Behind the scenes of winter readiness at YWG
December 28, 2020
There’s a reason why Winnipeg is known as Winterpeg. The extreme cold, high winds and heavy snow that regularly sweep through the city are enough to make even Jack Frost hide. But the conditions don’t bother the airfield maintenance crews at Winnipeg Richardson International Airport as they’re always ready for anything.
The team starts preparing for winter long before the temperatures start to drop. Orders are placed during the warmer months for the roughly 1,500 tons of specially-produced gravel used to improve traction on the runways, taxiways and aprons. Regular sand can’t be used as it could damage aircraft, leading to costly repairs and delays.
“We’re thinking about winter in the middle of summer,” said Jeff Rorabeck, Manager of Airfield Services. “The majority of our preparation, preventative maintenance and planning is done between April and November. We need to be working a few months ahead so we’re always ready.”
Storing the equivalent of 214 elephants’ worth of weight of gravel requires equally huge structures. Before being spread on the airfield, the tiny pebbles are moved to a heated building to thaw so they can better stick to the 1.1 million square metres of pavement better.
Two different types of salt, 18,000 kg of a granular form and 55,000 gallons of a liquid form, are also used each winter to prevent ice from forming. Helping them to distribute all of that the material is a fleet of massive heavy-duty machinery. The airfield crews have 40 pieces of equipment available to them including graters, snow blowers and plows equipped with brushes to sweep away snow.
“Equipment is the biggest challenge when it comes to our winter operations,” said Rorabeck. “We always have an extra piece of equipment on standby in case one needs to be looked at by our mechanics.”
To help keep the airport operating 24/7/365, four crews of eight employees are stationed at YWG around the clock. This allows them to quickly respond to anything Mother Nature throws their way.

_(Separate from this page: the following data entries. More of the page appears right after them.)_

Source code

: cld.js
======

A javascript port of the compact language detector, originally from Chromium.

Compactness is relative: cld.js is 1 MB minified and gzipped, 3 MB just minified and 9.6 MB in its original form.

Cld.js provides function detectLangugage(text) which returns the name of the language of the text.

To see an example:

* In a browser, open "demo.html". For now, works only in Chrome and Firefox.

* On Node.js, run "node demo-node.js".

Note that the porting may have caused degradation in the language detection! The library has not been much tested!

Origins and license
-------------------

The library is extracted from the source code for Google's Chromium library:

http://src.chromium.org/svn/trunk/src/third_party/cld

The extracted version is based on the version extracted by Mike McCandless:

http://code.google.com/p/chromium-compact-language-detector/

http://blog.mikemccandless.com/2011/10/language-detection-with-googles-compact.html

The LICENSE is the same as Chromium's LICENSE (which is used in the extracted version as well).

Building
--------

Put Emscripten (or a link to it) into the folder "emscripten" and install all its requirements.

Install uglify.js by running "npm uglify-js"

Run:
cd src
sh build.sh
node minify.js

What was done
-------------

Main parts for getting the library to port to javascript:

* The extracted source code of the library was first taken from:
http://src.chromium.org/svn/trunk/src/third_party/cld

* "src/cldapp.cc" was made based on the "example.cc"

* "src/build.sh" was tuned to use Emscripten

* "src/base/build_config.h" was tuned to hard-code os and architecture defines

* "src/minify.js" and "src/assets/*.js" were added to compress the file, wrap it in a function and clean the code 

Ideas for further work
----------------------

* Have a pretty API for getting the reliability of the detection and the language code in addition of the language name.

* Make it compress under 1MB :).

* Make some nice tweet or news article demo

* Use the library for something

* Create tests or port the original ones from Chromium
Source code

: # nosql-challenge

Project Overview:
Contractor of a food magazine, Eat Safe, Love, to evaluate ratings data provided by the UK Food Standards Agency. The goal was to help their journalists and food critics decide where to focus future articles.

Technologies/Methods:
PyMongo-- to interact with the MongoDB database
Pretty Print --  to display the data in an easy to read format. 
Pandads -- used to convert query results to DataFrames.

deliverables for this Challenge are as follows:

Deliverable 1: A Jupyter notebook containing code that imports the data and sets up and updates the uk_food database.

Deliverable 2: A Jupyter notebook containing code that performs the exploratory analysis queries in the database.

Fueling them during those long, wintry nights are countless cups of coffee.
“It’s challenging work,” said Rorabeck. “You’re clearing everything to do it all over again in just a few hours. But every single member of the airfield maintenance team is dedicated and driven. I’m extremely proud of our crew.”
It’s thanks to their preparation and teamwork as well as our constant finger on the forecast that helps keep flights moving safely regardless of the weather.